Perhaps nobody told the buyers there had been a military coup or that angry mobs were making noisy scenes. Even the real-estate slump had no effect on them.
The sales were so rapid that even the builder was shocked.
Sansiri senior marketing manager Samatcha Promsiri said he was "very surprised by the response but delighted by the results". The firm bags Bt3 billion from the sale.
Its success goes to prove local consumers are confident of buying, regardless of bad news, if they see something they like and aspire to possess it, says Samatcha.
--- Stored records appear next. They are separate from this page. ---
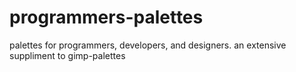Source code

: # programmers-palettes
palettes for programmers, developers, and designers. an extensive suppliment to gimp-palettes
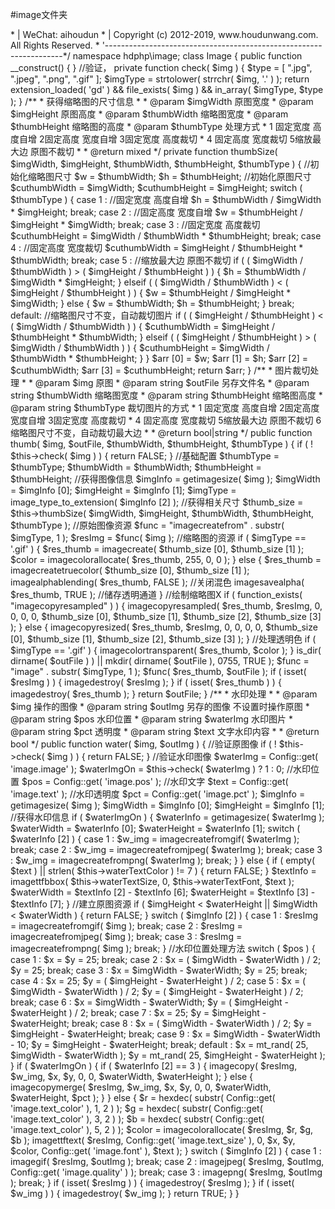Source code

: #image文件夹

<?php
/** .-------------------------------------------------------------------
 * |  Software: [HDCMS framework]
 * |      Site: www.hdcms.com
 * |-------------------------------------------------------------------
 * |    Author: 向军 <2300071698@qq.com>
 * |    WeChat: aihoudun
 * | Copyright (c) 2012-2019, www.houdunwang.com. All Rights Reserved.
 * '-------------------------------------------------------------------*/
namespace hdphp\image;

class Image {

    public function __construct() {
    }

    //验证，
    private function check( $img ) {
        $type    = [ ".jpg", ".jpeg", ".png", ".gif" ];
        $imgType = strtolower( strrchr( $img, '.' ) );

        return extension_loaded( 'gd' ) && file_exists( $img ) && in_array( $imgType, $type );
    }

    /**
     * 获得缩略图的尺寸信息
     *
     * @param $imgWidth 原图宽度
     * @param $imgHeight 原图高度
     * @param $thumbWidth 缩略图宽度
     * @param $thumbHeight 缩略图的高度
     * @param $thumbType 处理方式
     * 1 固定宽度  高度自增 2固定高度  宽度自增 3固定宽度  高度裁切
     * 4 固定高度 宽度裁切 5缩放最大边 原图不裁切
     *
     * @return mixed
     */
    private function thumbSize( $imgWidth, $imgHeight, $thumbWidth, $thumbHeight, $thumbType ) {
        //初始化缩略图尺寸
        $w = $thumbWidth;
        $h = $thumbHeight;
        //初始化原图尺寸
        $cuthumbWidth  = $imgWidth;
        $cuthumbHeight = $imgHeight;
        switch ( $thumbType ) {
            case 1 :
                //固定宽度  高度自增
                $h = $thumbWidth / $imgWidth * $imgHeight;
                break;
            case 2 :
                //固定高度  宽度自增
                $w = $thumbHeight / $imgHeight * $imgWidth;
                break;
            case 3 :
                //固定宽度  高度裁切
                $cuthumbHeight = $imgWidth / $thumbWidth * $thumbHeight;
                break;
            case 4 :
                //固定高度  宽度裁切
                $cuthumbWidth = $imgHeight / $thumbHeight * $thumbWidth;
                break;
            case 5 :
                //缩放最大边 原图不裁切
                if ( ( $imgWidth / $thumbWidth ) > ( $imgHeight / $thumbHeight ) ) {
                    $h = $thumbWidth / $imgWidth * $imgHeight;
                } elseif ( ( $imgWidth / $thumbWidth ) < ( $imgHeight / $thumbHeight ) ) {
                    $w = $thumbHeight / $imgHeight * $imgWidth;
                } else {
                    $w = $thumbWidth;
                    $h = $thumbHeight;
                }
                break;
            default:
                //缩略图尺寸不变，自动裁切图片
                if ( ( $imgHeight / $thumbHeight ) < ( $imgWidth / $thumbWidth ) ) {
                    $cuthumbWidth = $imgHeight / $thumbHeight * $thumbWidth;
                } elseif ( ( $imgHeight / $thumbHeight ) > ( $imgWidth / $thumbWidth ) ) {
                    $cuthumbHeight = $imgWidth / $thumbWidth * $thumbHeight;
                }
        }
        $arr [0] = $w;
        $arr [1] = $h;
        $arr [2] = $cuthumbWidth;
        $arr [3] = $cuthumbHeight;

        return $arr;
    }

    /**
     * 图片裁切处理
     *
     * @param $img 原图
     * @param string $outFile 另存文件名
     * @param string $thumbWidth 缩略图宽度
     * @param string $thumbHeight 缩略图高度
     * @param string $thumbType 裁切图片的方式
     * 1 固定宽度  高度自增 2固定高度  宽度自增 3固定宽度  高度裁切
     * 4 固定高度 宽度裁切 5缩放最大边 原图不裁切 6缩略图尺寸不变，自动裁切最大边
     *
     * @return bool|string
     */
    public function thumb( $img, $outFile, $thumbWidth, $thumbHeight, $thumbType ) {
        if ( ! $this->check( $img ) ) {
            return FALSE;
        }
        //基础配置
        $thumbType   = $thumbType;
        $thumbWidth  = $thumbWidth;
        $thumbHeight = $thumbHeight;
        //获得图像信息
        $imgInfo   = getimagesize( $img );
        $imgWidth  = $imgInfo [0];
        $imgHeight = $imgInfo [1];
        $imgType   = image_type_to_extension( $imgInfo [2] );
        //获得相关尺寸
        $thumb_size = $this->thumbSize( $imgWidth, $imgHeight, $thumbWidth, $thumbHeight, $thumbType );
        //原始图像资源
        $func   = "imagecreatefrom" . substr( $imgType, 1 );
        $resImg = $func( $img );
        //缩略图的资源
        if ( $imgType == '.gif' ) {
            $res_thumb = imagecreate( $thumb_size [0], $thumb_size [1] );
            $color     = imagecolorallocate( $res_thumb, 255, 0, 0 );
        } else {
            $res_thumb = imagecreatetruecolor( $thumb_size [0], $thumb_size [1] );
            imagealphablending( $res_thumb, FALSE ); //关闭混色
            imagesavealpha( $res_thumb, TRUE ); //储存透明通道
        }
        //绘制缩略图X
        if ( function_exists( "imagecopyresampled" ) ) {
            imagecopyresampled( $res_thumb, $resImg, 0, 0, 0, 0, $thumb_size [0], $thumb_size [1], $thumb_size [2], $thumb_size [3] );
        } else {
            imagecopyresized( $res_thumb, $resImg, 0, 0, 0, 0, $thumb_size [0], $thumb_size [1], $thumb_size [2], $thumb_size [3] );
        }
        //处理透明色
        if ( $imgType == '.gif' ) {
            imagecolortransparent( $res_thumb, $color );
        }

        is_dir( dirname( $outFile ) ) || mkdir( dirname( $outFile ), 0755, TRUE );
        $func = "image" . substr( $imgType, 1 );
        $func( $res_thumb, $outFile );
        if ( isset( $resImg ) ) {
            imagedestroy( $resImg );
        }
        if ( isset( $res_thumb ) ) {
            imagedestroy( $res_thumb );
        }

        return $outFile;
    }

    /**
     * 水印处理
     *
     * @param $img 操作的图像
     * @param string $outImg 另存的图像 不设置时操作原图
     * @param string $pos 水印位置
     * @param string $waterImg 水印图片
     * @param string $pct 透明度
     * @param string $text 文字水印内容
     *
     * @return bool
     */
    public function water( $img, $outImg ) {
        //验证原图像
        if ( ! $this->check( $img ) ) {
            return FALSE;
        }
        //验证水印图像
        $waterImg   = Config::get( 'image.image' );
        $waterImgOn = $this->check( $waterImg ) ? 1 : 0;

        //水印位置
        $pos = Config::get( 'image.pos' );
        //水印文字
        $text = Config::get( 'image.text' );
        //水印透明度
        $pct       = Config::get( 'image.pct' );
        $imgInfo   = getimagesize( $img );
        $imgWidth  = $imgInfo [0];
        $imgHeight = $imgInfo [1];
        //获得水印信息
        if ( $waterImgOn ) {
            $waterInfo   = getimagesize( $waterImg );
            $waterWidth  = $waterInfo [0];
            $waterHeight = $waterInfo [1];
            switch ( $waterInfo [2] ) {
                case 1 :
                    $w_img = imagecreatefromgif( $waterImg );
                    break;
                case 2 :
                    $w_img = imagecreatefromjpeg( $waterImg );
                    break;
                case 3 :
                    $w_img = imagecreatefrompng( $waterImg );
                    break;
            }
        } else {
            if ( empty( $text ) || strlen( $this->waterTextColor ) != 7 ) {
                return FALSE;
            }
            $textInfo    = imagettfbbox( $this->waterTextSize, 0, $this->waterTextFont, $text );
            $waterWidth  = $textInfo [2] - $textInfo [6];
            $waterHeight = $textInfo [3] - $textInfo [7];
        }
        //建立原图资源
        if ( $imgHeight < $waterHeight || $imgWidth < $waterWidth ) {
            return FALSE;
        }
        switch ( $imgInfo [2] ) {
            case 1 :
                $resImg = imagecreatefromgif( $img );
                break;
            case 2 :
                $resImg = imagecreatefromjpeg( $img );
                break;
            case 3 :
                $resImg = imagecreatefrompng( $img );
                break;
        }
        //水印位置处理方法
        switch ( $pos ) {
            case 1 :
                $x = $y = 25;
                break;
            case 2 :
                $x = ( $imgWidth - $waterWidth ) / 2;
                $y = 25;
                break;
            case 3 :
                $x = $imgWidth - $waterWidth;
                $y = 25;
                break;
            case 4 :
                $x = 25;
                $y = ( $imgHeight - $waterHeight ) / 2;
            case 5 :
                $x = ( $imgWidth - $waterWidth ) / 2;
                $y = ( $imgHeight - $waterHeight ) / 2;
                break;
            case 6 :
                $x = $imgWidth - $waterWidth;
                $y = ( $imgHeight - $waterHeight ) / 2;
                break;
            case 7 :
                $x = 25;
                $y = $imgHeight - $waterHeight;
                break;
            case 8 :
                $x = ( $imgWidth - $waterWidth ) / 2;
                $y = $imgHeight - $waterHeight;
                break;
            case 9 :
                $x = $imgWidth - $waterWidth - 10;
                $y = $imgHeight - $waterHeight;
                break;
            default :
                $x = mt_rand( 25, $imgWidth - $waterWidth );
                $y = mt_rand( 25, $imgHeight - $waterHeight );
        }
        if ( $waterImgOn ) {
            if ( $waterInfo [2] == 3 ) {
                imagecopy( $resImg, $w_img, $x, $y, 0, 0, $waterWidth, $waterHeight );
            } else {
                imagecopymerge( $resImg, $w_img, $x, $y, 0, 0, $waterWidth, $waterHeight, $pct );
            }
        } else {
            $r     = hexdec( substr( Config::get( 'image.text_color' ), 1, 2 ) );
            $g     = hexdec( substr( Config::get( 'image.text_color' ), 3, 2 ) );
            $b     = hexdec( substr( Config::get( 'image.text_color' ), 5, 2 ) );
            $color = imagecolorallocate( $resImg, $r, $g, $b );
            imagettftext( $resImg, Config::get( 'image.text_size' ), 0, $x, $y, $color, Config::get( 'image.font' ), $text );
        }
        switch ( $imgInfo [2] ) {
            case 1 :
                imagegif( $resImg, $outImg );
                break;
            case 2 :
                imagejpeg( $resImg, $outImg, Config::get( 'image.quality' ) );
                break;
            case 3 :
                imagepng( $resImg, $outImg );
                break;
        }
        if ( isset( $resImg ) ) {
            imagedestroy( $resImg );
        }
        if ( isset( $w_img ) ) {
            imagedestroy( $w_img );
        }

        return TRUE;
    }
}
The project marks the company's return to building condominiums in the Sukhumvit area in May after a two-year lull.
The almost four-rai estate is also the largest condominium project the firm was undertaken, rising 34 floors and scheduled for completion in three years.
The Sansiri brand still carries weight in a market filled with less recognisable names, said the builder.
Even with the high prices - with space starting at Bt85,000 a square metre for the lower floors - there was no shortage of takers.
One-bedroom units start from Bt4.2 million, the freehold apartments being semi-furnished. The company will provide air-conditioners and kitchen sets.
Its two-bedroom units cover 67 square metres, while three-bedroom condos are from 105 square metres.
The block will have a swimming pool, measuring 12 metres by 35.
Siri's location on the main Sukhumvit stretch between Soi Thonglor and Soi Ekamai, with a second exit-entrance at Sukhumvit 38, offers one of the better residential neighbourhoods in this midtown zone.
This quarter is also relatively protected from the tourist zones along Nana and Asoke that are so packed with untidy vendors and beggars that city cleaners have a terrible task of cleaning up the mess every morning.
Another of Siri's advantage is its closeness to the Thonglor BTS station, allowing for easy commuting to the rest of the capital.